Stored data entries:
|---|

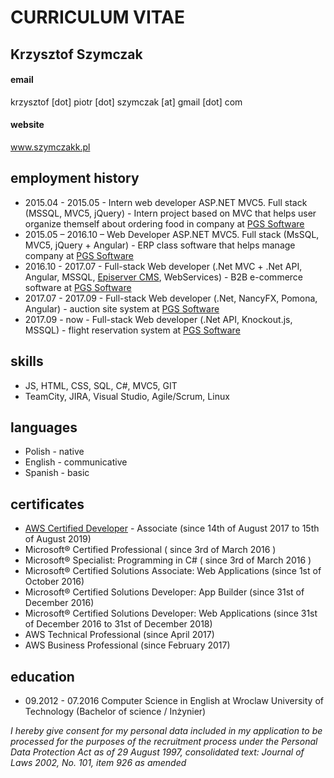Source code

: # CURRICULUM VITAE

## Krzysztof Szymczak
#### email
krzysztof [dot] piotr [dot] szymczak [at] gmail [dot] com
#### website
www.szymczakk.pl

## employment history
* 2015.04 - 2015.05 - Intern web developer ASP.NET MVC5. Full stack (MSSQL, MVC5, jQuery) - Intern project based on MVC that helps user organize themself about ordering food in company at [PGS Software](https://www.pgs-soft.com/)
* 2015.05 – 2016.10 – Web Developer ASP.NET MVC5. Full stack (MsSQL, MVC5, jQuery + Angular) - ERP class software that helps manage company at [PGS Software](https://www.pgs-soft.com/)
* 2016.10 - 2017.07 - Full-stack Web developer (.Net MVC + .Net API, Angular, MSSQL, [Episerver CMS](http://www.episerver.com/), WebServices) - B2B e-commerce software at [PGS Software](https://www.pgs-soft.com/)
* 2017.07 - 2017.09 - Full-stack Web developer (.Net, NancyFX, Pomona, Angular) - auction site system at [PGS Software](https://www.pgs-soft.com/)
* 2017.09 - now - Full-stack Web developer (.Net API, Knockout.js, MSSQL) - flight reservation system at [PGS Software](https://www.pgs-soft.com/)

## skills
* JS, HTML, CSS, SQL, C#, MVC5, GIT
* TeamCity, JIRA, Visual Studio, Agile/Scrum, Linux

## languages
* Polish - native
* English - communicative
* Spanish - basic

## certificates
* [AWS Certified Developer](https://www.certmetrics.com/amazon/public/badge.aspx?i=2&t=c&d=2017-08-14&ci=AWS00308394&lipi=urn%3Ali%3Apage%3Ad_flagship3_profile_view_base%3B2qqUXpsjRwupUeLIKO1%2FOQ%3D%3D) - Associate (since 14th of August 2017 to 15th of August 2019)
* Microsoft® Certified Professional ( since 3rd of March 2016 )
* Microsoft® Specialist: Programming in C# ( since 3rd of March 2016 )
* Microsoft® Certified Solutions Associate: Web Applications (since 1st of October 2016)
* Microsoft® Certified Solutions Developer: App Builder (since 31st of December 2016)
* Microsoft® Certified Solutions Developer: Web Applications (since 31st of December 2016 to 31st of December 2018)
* AWS Technical Professional (since April 2017)
* AWS Business Professional (since February 2017)

## education
* 09.2012 - 07.2016 Computer Science in English at Wroclaw University of Technology (Bachelor of science / Inżynier)

*I hereby give consent for my personal data included in my application to be processed for the purposes of the recruitment process under the Personal Data Protection Act as of 29 August 1997, consolidated text: Journal of Laws 2002, No. 101, item 926 as amended*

|---|

_What is being asked_
What lines in the data above contain the word "jQuery"? Show them all.

_Result of this exercise_
* 2015.04 - 2015.05 - Intern web developer ASP.NET MVC5. Full stack (MSSQL, MVC5, jQuery) - Intern project based on MVC that helps user organize themself about ordering food in company at [PGS Software](https://www.pgs-soft.com/)
* 2015.05 – 2016.10 – Web Developer ASP.NET MVC5. Full stack (MsSQL, MVC5, jQuery + Angular) - ERP class software that helps manage company at [PGS Software](https://www.pgs-soft.com/)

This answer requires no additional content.